When the spammers find their bots blindly following links and trawling around completely pointlessly, costing bandwidth and achieving nothing, suddenly the bots are a liability, not an asset, because bandwidth costs money (and even if you're not paying for it directly, wasted bandwidth is lost income). Then it becomes worthwhile to obey all the "robots keep out" signs on the web.

Mokalus of Borg

PS - I've been thinking about this a lot over the past few days.
PPS - Perhaps too much.

5 comments:

Pstonie said...

The the fake addresses pages struck me as a good idea whn I first read about them but I'm sure that, just as e-mail clients can find spam mails, spambots can tell the difference between a page full of (fake) e-Mail addresses and a normal page.

I think there could potentially be some other ways to check for them as well, such as cookies, user agents. Those can be faked. But what if you create a little script that tracks site access and blocks comment pages for sessions that are blatant spiders? I think that would work. If it loaded 14 pages in 2 seconds, don't let it access forms.

John said...

The thing is, when we start trying to check whether something is bad and excluding it, we fall into the arms race. They change their tactics, we change our screens, they change again. Let's start by assuming that the bulk of the comments I'll be receiving are junk, and try to tell which ones are good.

At the very least, I'd really like to have a way to prevent hyperlinks in comments.

Pstonie said...

I'd say the bad guys are already in an arms race and the good guys are getting left behind by not participating.

Since Blogger is one service serving may versions of an identical service, and since they now have the 'report this blog' button which worked well, they should consider a 'report comment spam' button. Say one blogger sees comment spam and reports it, then blogger confirms it and deletes all similar comments from the same IP on other blogs. That seems like a lot of database work but shouldn't be a problem for Google.

These are just ideas, though.

John said...

The arms race by enumerating what's bad is a losing game, because there is now far more bad on the internet than good, and more popping up every day. Instead of trying to keep up with every bad-guy tactic and stay one step ahead, we assume that anything new is bad and disallow it, until we find that it is, in fact, good. We can report spammers and prosecute them all we want, but there will always be more. That's why we have to get things in perspective.

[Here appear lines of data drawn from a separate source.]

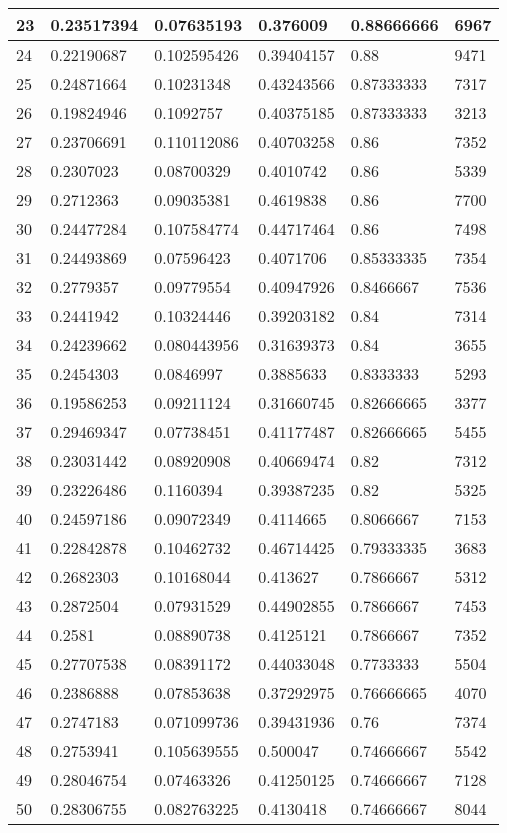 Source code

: \begin{longtable}{|l|l|l|l|l|l|}
23 & 0.23517394 & 0.07635193 & 0.376009 & 0.88666666 & 6967 \\ \hline 
24 & 0.22190687 & 0.102595426 & 0.39404157 & 0.88 & 9471 \\ \hline 
25 & 0.24871664 & 0.10231348 & 0.43243566 & 0.87333333 & 7317 \\ \hline 
26 & 0.19824946 & 0.1092757 & 0.40375185 & 0.87333333 & 3213 \\ \hline 
27 & 0.23706691 & 0.110112086 & 0.40703258 & 0.86 & 7352 \\ \hline 
28 & 0.2307023 & 0.08700329 & 0.4010742 & 0.86 & 5339 \\ \hline 
29 & 0.2712363 & 0.09035381 & 0.4619838 & 0.86 & 7700 \\ \hline 
30 & 0.24477284 & 0.107584774 & 0.44717464 & 0.86 & 7498 \\ \hline 
31 & 0.24493869 & 0.07596423 & 0.4071706 & 0.85333335 & 7354 \\ \hline 
32 & 0.2779357 & 0.09779554 & 0.40947926 & 0.8466667 & 7536 \\ \hline 
33 & 0.2441942 & 0.10324446 & 0.39203182 & 0.84 & 7314 \\ \hline 
34 & 0.24239662 & 0.080443956 & 0.31639373 & 0.84 & 3655 \\ \hline 
35 & 0.2454303 & 0.0846997 & 0.3885633 & 0.8333333 & 5293 \\ \hline 
36 & 0.19586253 & 0.09211124 & 0.31660745 & 0.82666665 & 3377 \\ \hline 
37 & 0.29469347 & 0.07738451 & 0.41177487 & 0.82666665 & 5455 \\ \hline 
38 & 0.23031442 & 0.08920908 & 0.40669474 & 0.82 & 7312 \\ \hline 
39 & 0.23226486 & 0.1160394 & 0.39387235 & 0.82 & 5325 \\ \hline 
40 & 0.24597186 & 0.09072349 & 0.4114665 & 0.8066667 & 7153 \\ \hline 
41 & 0.22842878 & 0.10462732 & 0.46714425 & 0.79333335 & 3683 \\ \hline 
42 & 0.2682303 & 0.10168044 & 0.413627 & 0.7866667 & 5312 \\ \hline 
43 & 0.2872504 & 0.07931529 & 0.44902855 & 0.7866667 & 7453 \\ \hline 
44 & 0.2581 & 0.08890738 & 0.4125121 & 0.7866667 & 7352 \\ \hline 
45 & 0.27707538 & 0.08391172 & 0.44033048 & 0.7733333 & 5504 \\ \hline 
46 & 0.2386888 & 0.07853638 & 0.37292975 & 0.76666665 & 4070 \\ \hline 
47 & 0.2747183 & 0.071099736 & 0.39431936 & 0.76 & 7374 \\ \hline 
48 & 0.2753941 & 0.105639555 & 0.500047 & 0.74666667 & 5542 \\ \hline 
49 & 0.28046754 & 0.07463326 & 0.41250125 & 0.74666667 & 7128 \\ \hline 
50 & 0.28306755 & 0.082763225 & 0.4130418 & 0.74666667 & 8044 \\ \hline 
\end{longtable}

If you haven't read The Six Dumbest Ideas In Computer Security, you should.

Pstonie said...

The guy makes some good points in the article, I don't agree with some others. I'd like to think that the rules are a bit different when looking at comment spam, but some basic priciples still apply.

Personally, I think the internet should be as open as possible to people while being as secure as possible. I don't like the idea of the reader of a site being forced to prove that they're human.

I suppose it's like living in a fortress with a mote seperating it from everyone, versus keeping the gates open and burying the murdered thieves in the back yard. I'd rather find a good way to screen out the bulk of the unwanted and deal with the ones that get through.